The industry will have two years to learn the new requirements and develop systems to ensure compliance.

By Elena Romanova, Stephen P. Wink, Adam Zuckerman, and Deric Behar

On November 15, 2021, President Biden signed the US$1.2 trillion Infrastructure Investment and Jobs Act into law (the Law). Two provisions of the Law could have a wide-ranging impact on the digital asset industry: (i) the Law includes a broad definition of “digital asset,” and (ii) the Law redefines “broker” to include certain persons providing services to transfer digital assets.

For months, the digital asset industry and its allies had rallied against these provisions on the grounds that they were impracticable and would impose onerous reporting burdens, hinder innovation (particularly against the backdrop of international competition), and threaten privacy rights. As these provisions are now law, their effects are worth noting.

Digital Asset Defined

For purposes of the Law, “digital asset” is defined as “any digital representation of value which is recorded on a cryptographically secured distributed ledger or any similar technology as specified by the Secretary [of the Treasury].” The definition is broad and appears to capture a variety of digital assets.

Definition of Broker Expanded

The Law amends the definition of “broker” in the Internal Revenue Code to include “any person who (for consideration) is responsible for regularly providing any service effectuating transfers of digital assets on behalf of another person.” The ramification of the expanded definition is that any party deemed a “broker” will be required to report to the IRS on Form 1099-B the gross proceeds (in US dollar) of sales or transfers of digital assets by their customers, along with the customers’ names and addresses.

Such exchanges will be required to record and, in certain cases, report to the IRS the cost basis of customers’ digital assets. But because “any service effectuating transfers” can be construed broadly, there is widespread concern that the tax information collection and reporting burdens could also apply to digital participants that do not have actual customers, do not broker transactions, and cannot even collect the information needed for reporting, such as validators, miners, and hardware/software developers.

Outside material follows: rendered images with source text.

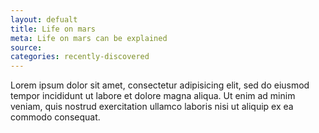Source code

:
 ```yaml
---
layout: defualt
title: Life on mars
meta: Life on mars can be explained
source: 
categories: recently-discovered
---
```


Lorem ipsum dolor sit amet, consectetur adipisicing elit, sed do eiusmod
tempor incididunt ut labore et dolore magna aliqua. Ut enim ad minim veniam,
quis nostrud exercitation ullamco laboris nisi ut aliquip ex ea commodo
consequat.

How this requirement will apply to decentralized applications such as decentralized exchanges or lending protocols is an open question. Might launching a protocol that performs these services without another intermediary be sufficient to be considered a broker? It remains to be seen.

Reporting on “Cash” Transactions Over US$10,000 Expanded to Digital

Another provision of the Law expands section 6050I of the Internal Revenue Code to include digital assets. Section 6050I requires that taxpayers who, in the course of their trade or business, receive more than US$10,000 in cash and equivalents — in a single transaction or in a string of related transactions — collect, verify, and report a payor’s personally identifiable information (such as name and SSN) to the IRS within 15 days. The penalty for noncompliance includes fines and criminal felony charges punishable by up to five years of imprisonment.

Under the Law, the transfer of digital assets above US$10,000 will be treated like cash. The Law will apply to all taxpayers other than financial institutions — individuals, businesses, custodians, and exchanges — who receive any kind of digital asset above the US$10,000 threshold in the course of a trade or business. This reporting requirement ostensibly includes sales, loans, and barters (whether on centralized or decentralized exchanges, or peer-to-peer) of digital assets such as cryptocurrencies, digital tokens, and NFTs.

Reporting to Start After December 31, 2023

The digital asset provisions of the Law are not effective immediately. Instead, they will apply to tax returns required to be filed, and statements required to be furnished, after December 31, 2023. The digital asset industry will need to spend the next two years learning the new requirements and developing systems to ensure compliance.

According to the Joint Committee on Taxation, the digital asset provisions of the Law are projected to generate close to US$28 billion over the next 10 years. There have been few public attempts to estimate the projected cost of compliance that these provisions will impose on the digital market participants, including Main Street, which has become increasingly involved in the digital asset space.

In the interim, there have already been efforts to amend or repeal some aspects of the Law. One proposal would exempt blockchain validators (i.e., miners), non-custodial hardware or software vendors, and protocol developers from the definition of “broker” (and therefore from the broker information reporting requirements). Another proposal would clarify the definition of “broker” to include “any person who (for consideration) stands ready in the ordinary course of a trade or business to effect sales of digital assets at the direction of their customers.” Whether any significant effort will be made to scale back the application of the cash reporting requirement to digital assets remains to be seen.

In the absence of any amendments to the Law, the Treasury Department will need to clarify who is subject to the digital asset provisions and provide prompt guidance to stakeholders to allow them sufficient time for implementing the Law over the next two years.